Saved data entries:
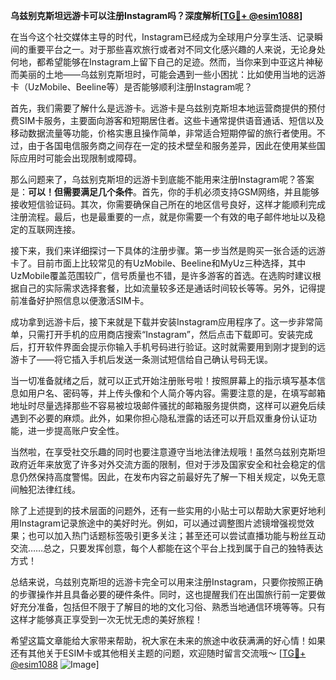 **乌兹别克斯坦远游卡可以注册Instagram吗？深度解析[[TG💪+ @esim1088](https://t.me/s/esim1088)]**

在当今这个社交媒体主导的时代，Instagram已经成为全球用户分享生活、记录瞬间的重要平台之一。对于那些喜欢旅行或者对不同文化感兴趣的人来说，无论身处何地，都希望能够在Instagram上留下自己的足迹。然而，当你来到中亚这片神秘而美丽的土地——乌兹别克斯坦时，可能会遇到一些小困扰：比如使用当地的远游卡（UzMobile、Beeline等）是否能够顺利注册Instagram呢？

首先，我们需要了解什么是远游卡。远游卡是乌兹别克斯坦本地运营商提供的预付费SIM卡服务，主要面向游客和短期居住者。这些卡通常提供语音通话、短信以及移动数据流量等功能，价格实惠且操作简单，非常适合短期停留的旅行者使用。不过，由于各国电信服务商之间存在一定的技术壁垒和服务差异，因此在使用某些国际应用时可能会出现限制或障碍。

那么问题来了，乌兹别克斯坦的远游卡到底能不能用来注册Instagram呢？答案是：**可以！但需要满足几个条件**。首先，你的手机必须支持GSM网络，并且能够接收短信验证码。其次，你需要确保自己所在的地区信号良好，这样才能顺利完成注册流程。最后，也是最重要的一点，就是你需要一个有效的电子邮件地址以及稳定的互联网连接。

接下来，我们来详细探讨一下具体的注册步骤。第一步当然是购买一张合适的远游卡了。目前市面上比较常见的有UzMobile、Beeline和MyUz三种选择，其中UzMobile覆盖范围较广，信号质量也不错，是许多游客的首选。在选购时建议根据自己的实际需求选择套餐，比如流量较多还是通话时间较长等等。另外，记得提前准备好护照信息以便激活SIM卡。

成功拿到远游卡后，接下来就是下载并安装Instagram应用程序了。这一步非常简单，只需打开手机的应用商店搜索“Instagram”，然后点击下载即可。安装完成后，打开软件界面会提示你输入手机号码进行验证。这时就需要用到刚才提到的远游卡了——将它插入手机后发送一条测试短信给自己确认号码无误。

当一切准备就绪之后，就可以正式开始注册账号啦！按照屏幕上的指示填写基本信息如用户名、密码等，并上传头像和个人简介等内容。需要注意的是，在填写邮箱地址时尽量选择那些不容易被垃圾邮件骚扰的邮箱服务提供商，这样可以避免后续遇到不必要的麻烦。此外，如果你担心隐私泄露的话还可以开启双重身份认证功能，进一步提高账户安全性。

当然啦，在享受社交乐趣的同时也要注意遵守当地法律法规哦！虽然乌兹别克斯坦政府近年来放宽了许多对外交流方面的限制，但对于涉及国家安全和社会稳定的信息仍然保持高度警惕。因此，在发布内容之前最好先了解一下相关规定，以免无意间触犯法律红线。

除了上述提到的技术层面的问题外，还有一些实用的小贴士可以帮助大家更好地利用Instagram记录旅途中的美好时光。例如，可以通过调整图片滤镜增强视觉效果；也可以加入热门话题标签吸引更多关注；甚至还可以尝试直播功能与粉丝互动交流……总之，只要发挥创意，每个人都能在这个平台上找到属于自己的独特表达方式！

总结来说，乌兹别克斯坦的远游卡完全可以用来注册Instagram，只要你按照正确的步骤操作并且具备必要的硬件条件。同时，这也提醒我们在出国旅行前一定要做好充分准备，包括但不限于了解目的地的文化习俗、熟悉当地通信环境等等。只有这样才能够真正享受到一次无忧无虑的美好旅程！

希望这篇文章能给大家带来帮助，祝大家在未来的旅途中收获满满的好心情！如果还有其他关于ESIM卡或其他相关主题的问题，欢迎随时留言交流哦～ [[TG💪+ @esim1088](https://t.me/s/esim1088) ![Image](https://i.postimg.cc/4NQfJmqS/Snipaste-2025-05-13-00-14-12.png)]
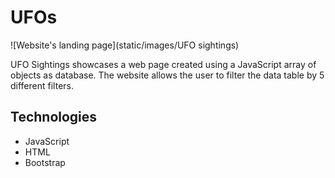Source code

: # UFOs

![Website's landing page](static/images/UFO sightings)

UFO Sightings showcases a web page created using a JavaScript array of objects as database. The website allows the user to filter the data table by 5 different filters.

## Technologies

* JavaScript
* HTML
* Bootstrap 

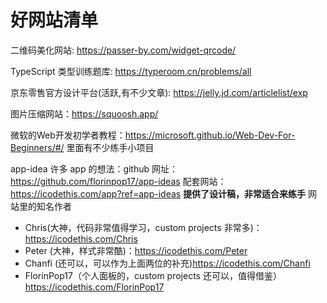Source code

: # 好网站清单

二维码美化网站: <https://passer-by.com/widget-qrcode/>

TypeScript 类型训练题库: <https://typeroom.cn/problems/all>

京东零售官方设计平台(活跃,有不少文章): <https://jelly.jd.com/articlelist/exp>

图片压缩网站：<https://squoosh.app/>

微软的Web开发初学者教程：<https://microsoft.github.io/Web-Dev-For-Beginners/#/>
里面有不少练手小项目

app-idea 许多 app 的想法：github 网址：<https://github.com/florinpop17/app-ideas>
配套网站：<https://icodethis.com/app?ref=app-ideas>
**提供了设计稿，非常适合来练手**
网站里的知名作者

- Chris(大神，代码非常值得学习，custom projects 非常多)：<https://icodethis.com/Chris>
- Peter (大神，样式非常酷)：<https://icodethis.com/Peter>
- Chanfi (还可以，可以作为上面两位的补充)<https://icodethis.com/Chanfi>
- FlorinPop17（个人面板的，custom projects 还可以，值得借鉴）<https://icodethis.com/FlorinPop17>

• [TASK TO COMPLETE]:
Exactly the lines from the one containing "图片压缩网站：<https://squoosh.app/>" to the last line of the entries above must be duplicated, with both of those lines included and nothing more.

• [OUTPUT FOR THIS EXERCISE]:
图片压缩网站：<https://squoosh.app/>

微软的Web开发初学者教程：<https://microsoft.github.io/Web-Dev-For-Beginners/#/>
里面有不少练手小项目

app-idea 许多 app 的想法：github 网址：<https://github.com/florinpop17/app-ideas>
配套网站：<https://icodethis.com/app?ref=app-ideas>
**提供了设计稿，非常适合来练手**
网站里的知名作者

- Chris(大神，代码非常值得学习，custom projects 非常多)：<https://icodethis.com/Chris>
- Peter (大神，样式非常酷)：<https://icodethis.com/Peter>
- Chanfi (还可以，可以作为上面两位的补充)<https://icodethis.com/Chanfi>
- FlorinPop17（个人面板的，custom projects 还可以，值得借鉴）<https://icodethis.com/FlorinPop17>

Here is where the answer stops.